▸ AIM OF THE TASK
Return every line from the records below with the string "must".
*** Opening of WORKING DATA ***
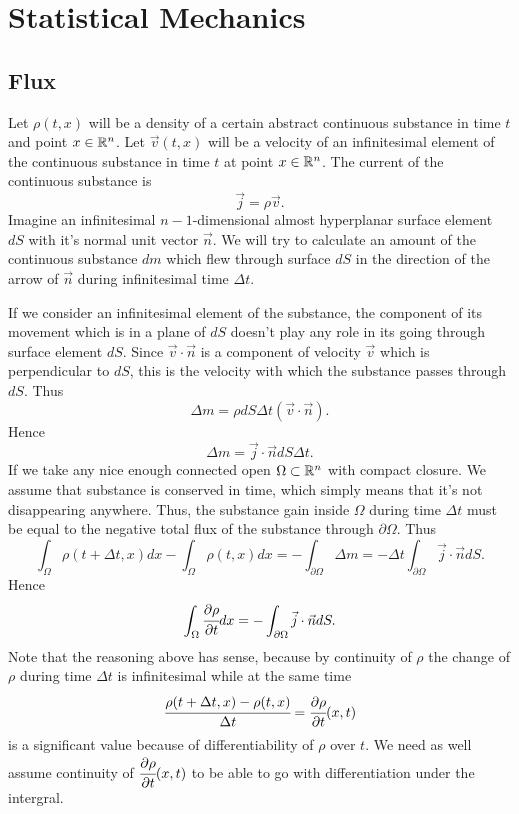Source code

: \documentclass[main.tex]{subfiles}
\begin{document}
\section{Statistical Mechanics}
\subsection{Flux}
Let $\rho(t,x)$ will be a density of a certain abstract continuous substance in time $t$ and point $x\in\mathbb{R}^n$. Let $\vec{v}(t,x)$ will be a velocity of an infinitesimal element of the continuous substance in time $t$ at point $x\in\mathbb{R}^n$.
The current of the continuous substance is
\begin{equation}
\vec{j} = \rho \vec{v}.
\end{equation}
Imagine an infinitesimal $n-1$-dimensional almost hyperplanar surface element $dS$ with it's normal unit vector $\vec{n}$. We will try to calculate an amount of the continuous substance $dm$ which flew through surface $dS$ in the direction of the arrow of $\vec{n}$ during infinitesimal time $\Delta t$.
 
If we consider an infinitesimal element of the substance, the component of its movement which is in a plane of $dS$ doesn't play any role in its going through surface element $dS$. Since $\vec{v}\cdot \vec{n}$ is a component of velocity $\vec{v}$ which is perpendicular to $dS$, this is the velocity with which the substance passes through $dS$. Thus
\begin{equation}
\Delta m = \rho dS\Delta t(\vec{v}\cdot\vec{n}).
\end{equation}
Hence 
\begin{equation}
\Delta m = \vec{j}\cdot\vec{n} dS\Delta t.
\end{equation}
If we take any nice enough connected open $\Omega\subset \mathbb{R}^n$ with compact closure.
We assume that substance is conserved in time, which simply means that it's not disappearing anywhere. Thus, the substance gain inside $\Omega$ during time $\Delta t$ must be equal to the negative total flux of the substance through $\partial \Omega$. Thus
\begin{equation}
\int_\Omega \rho(t + \Delta t, x)dx - \int_\Omega \rho(t, x)dx = 
-\int_{\partial \Omega} \Delta m = -\Delta t \int_{\partial \Omega} \vec{j}\cdot\vec{n} dS.
\end{equation}
Hence
\begin{equation}
\int_\Omega \cfrac{\partial \rho}{\partial t} dx = -\int_{\partial \Omega} \vec{j}\cdot\vec{n} dS.
\end{equation}
Note that the reasoning above has sense, because by continuity of $\rho$ the change of $\rho$ during time $\Delta t$ is infinitesimal while at the same time $$\cfrac{\rho(t + \Delta t, x) - \rho(t, x)}{\Delta t} = \cfrac{\partial \rho}{\partial t}(x,t)$$ is a significant value because of differentiability of $\rho$ over $t$. We need as well assume continuity of $\cfrac{\partial \rho}{\partial t}(x,t)$ to be able to go with differentiation under the intergral.
\end{document}
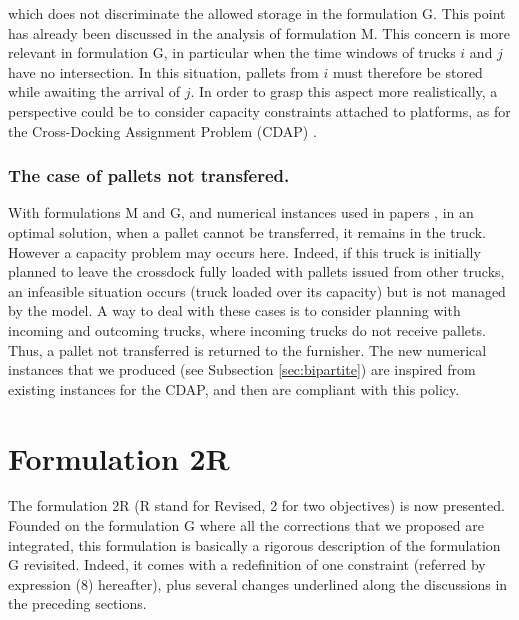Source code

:\documentclass[preprint,12pt,authoryear]{elsarticle}
\begin{document}
\bigskip
\noindent
which does not discriminate the allowed storage in the formulation G.
%  
This point has already been discussed in the analysis of formulation M.
This concern is more relevant in formulation G, in particular when the time windows of trucks $i$ and $j$ have no intersection. In this situation, pallets from $i$ must therefore be stored while awaiting the arrival of $j$.
    In order to grasp this aspect more realistically, a perspective could be to consider capacity constraints attached to platforms, as for the Cross-Docking Assignment Problem (CDAP) \citep{Zhu2009} .      

%
%
\subsubsection{The case of pallets not transfered.}\label{sec:palletnotTransferred}

With formulations M and G, and numerical instances used in papers \cite{GELAREH2016,MIAO2009},  in an optimal solution, when a pallet cannot be transferred, it remains in the truck. However a capacity problem may occurs here. Indeed, if this truck is initially planned to leave the crossdock fully loaded with pallets issued from other trucks, an infeasible situation occurs (truck loaded over its capacity) but is not managed by the model. 
%
A way to deal with these cases is to consider planning with incoming and outcoming trucks, where incoming trucks do not receive pallets. Thus, a pallet not transferred is returned to the furnisher. The new numerical instances that we produced (see Subsection \ref{sec:bipartite}) are inspired from existing instances for the CDAP, and then are compliant with this policy.
   


%
%
\section{Formulation 2R}\label{sec:Formulation2R}

The formulation 2R (R stand for Revised, 2 for two objectives) is now presented.
%
Founded on the formulation G where all the corrections that we proposed are integrated, this formulation is basically a rigorous description of the formulation G  revisited. Indeed, it comes with a redefinition of one constraint (referred by expression (8) hereafter), plus several changes underlined along the discussions in the preceding sections.
\end{document}
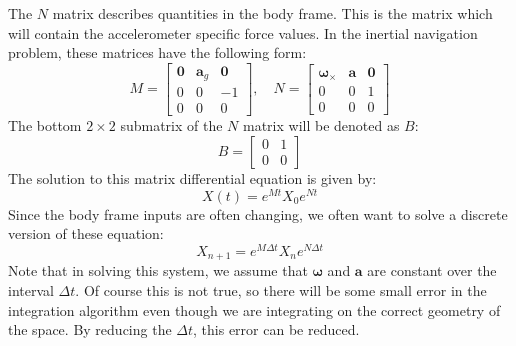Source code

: The $N$ matrix describes quantities in the body frame. This is the matrix which will contain the accelerometer specific force values. In the inertial navigation problem, these matrices have the following form:
$$M=\begin{bmatrix}
\bm{0}&\bm{a}_g&\bm{0}\\
0&0&-1\\0&0&0
\end{bmatrix},\quad N=\begin{bmatrix}
\bm{\omega}_\times&\bm{a}&\bm{0}\\0&0&1\\0&0&0
\end{bmatrix}$$
The bottom $2\times2$ submatrix of the $N$ matrix will be denoted as $B$:
$$B=\begin{bmatrix}
    0&1\\0&0
\end{bmatrix}$$
The solution to this matrix differential equation is given by:
$$X(t)=e^{Mt}X_0e^{Nt}$$
Since the body frame inputs are often changing, we often want to solve a discrete version of these equation:
$$X_{n+1}=e^{M\Delta t}X_ne^{N\Delta t}$$
Note that in solving this system, we assume that $\bm{\omega}$ and $\bm{a}$ are constant over the interval $\Delta t$. Of course this is not true, so there will be some small error in the integration algorithm even though we are integrating on the correct geometry of the space. By reducing the $\Delta t$, this error can be reduced.

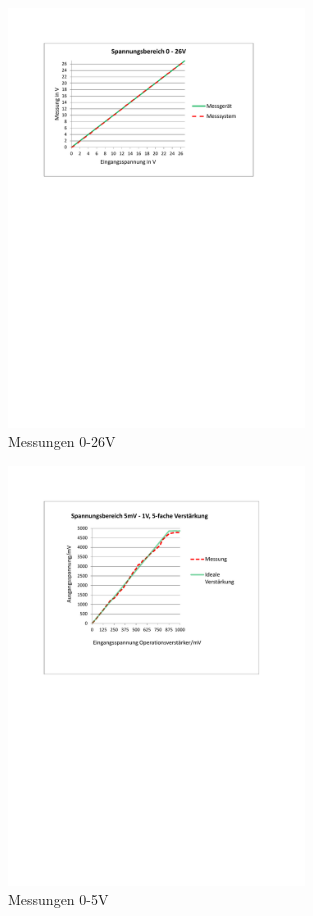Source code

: \documentclass[
	11pt,								%
	a4paper,						%
	oneside,						%
	titlepage,					%
	headsepline,				%
	DIV13,							%
	abstracton,	 				%
	BCOR0cm,						%
	bibliography=totoc, %
]{scrreprt}							%
\begin{document}
\begin{figure}[htb]
\centering
\includegraphics[width=0.7\textwidth]{images/26Vpdf.pdf}
\caption{Messungen 0-26V}
\label{fig:26v}
\end{figure}

\begin{figure}[htb]
\centering
\includegraphics[width=0.7\textwidth]{images/mVpdf.pdf}
\caption{Messungen 0-5V}
\label{fig:mv}
\end{figure}
\end{document}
*** Close of WORKING DATA ***
▸ ANSWER BOX
We assume that substance is conserved in time, which simply means that it's not disappearing anywhere. Thus, the substance gain inside $\Omega$ during time $\Delta t$ must be equal to the negative total flux of the substance through $\partial \Omega$. Thus
This concern is more relevant in formulation G, in particular when the time windows of trucks $i$ and $j$ have no intersection. In this situation, pallets from $i$ must therefore be stored while awaiting the arrival of $j$.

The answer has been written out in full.